WHAT YOU WILL DO: Present exactly, and only, the lines running from the line that contains "paths from~$\vertexa$ to~$\vertexb$." through the end of the entries below.

Saved entries
=== Begin Enclosure ===

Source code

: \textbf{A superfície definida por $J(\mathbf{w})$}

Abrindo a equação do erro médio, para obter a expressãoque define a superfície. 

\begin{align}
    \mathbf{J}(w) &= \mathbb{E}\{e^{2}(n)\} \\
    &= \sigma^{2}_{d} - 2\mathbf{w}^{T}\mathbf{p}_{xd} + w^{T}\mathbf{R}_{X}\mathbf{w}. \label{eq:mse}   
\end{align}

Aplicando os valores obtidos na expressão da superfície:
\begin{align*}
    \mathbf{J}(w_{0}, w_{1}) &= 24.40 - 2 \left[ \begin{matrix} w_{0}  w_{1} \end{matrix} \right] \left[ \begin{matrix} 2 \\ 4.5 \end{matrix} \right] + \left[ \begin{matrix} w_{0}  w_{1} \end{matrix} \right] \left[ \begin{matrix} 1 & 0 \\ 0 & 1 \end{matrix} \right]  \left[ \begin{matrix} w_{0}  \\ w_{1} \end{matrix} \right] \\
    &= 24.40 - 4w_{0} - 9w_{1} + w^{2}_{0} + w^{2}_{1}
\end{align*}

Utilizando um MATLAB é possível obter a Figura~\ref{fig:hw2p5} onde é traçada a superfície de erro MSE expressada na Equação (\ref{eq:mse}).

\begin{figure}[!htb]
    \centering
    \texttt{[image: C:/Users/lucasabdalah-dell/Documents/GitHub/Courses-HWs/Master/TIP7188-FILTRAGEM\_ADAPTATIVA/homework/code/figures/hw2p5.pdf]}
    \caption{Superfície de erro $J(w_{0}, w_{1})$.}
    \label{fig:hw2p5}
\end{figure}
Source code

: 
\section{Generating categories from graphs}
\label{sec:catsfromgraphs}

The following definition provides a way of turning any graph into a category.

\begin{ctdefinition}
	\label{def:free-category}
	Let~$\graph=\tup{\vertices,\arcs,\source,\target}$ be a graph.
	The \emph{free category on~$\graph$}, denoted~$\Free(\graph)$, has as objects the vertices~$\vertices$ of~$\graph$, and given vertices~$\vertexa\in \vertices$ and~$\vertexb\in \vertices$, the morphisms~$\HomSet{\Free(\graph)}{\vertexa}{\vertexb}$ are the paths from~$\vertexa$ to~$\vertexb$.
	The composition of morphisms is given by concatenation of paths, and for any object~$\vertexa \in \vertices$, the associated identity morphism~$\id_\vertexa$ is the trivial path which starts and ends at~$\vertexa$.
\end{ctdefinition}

=== End Enclosure ===

YOUR RESPONSE:
	The \emph{free category on~$\graph$}, denoted~$\Free(\graph)$, has as objects the vertices~$\vertices$ of~$\graph$, and given vertices~$\vertexa\in \vertices$ and~$\vertexb\in \vertices$, the morphisms~$\HomSet{\Free(\graph)}{\vertexa}{\vertexb}$ are the paths from~$\vertexa$ to~$\vertexb$.
	The composition of morphisms is given by concatenation of paths, and for any object~$\vertexa \in \vertices$, the associated identity morphism~$\id_\vertexa$ is the trivial path which starts and ends at~$\vertexa$.
\end{ctdefinition}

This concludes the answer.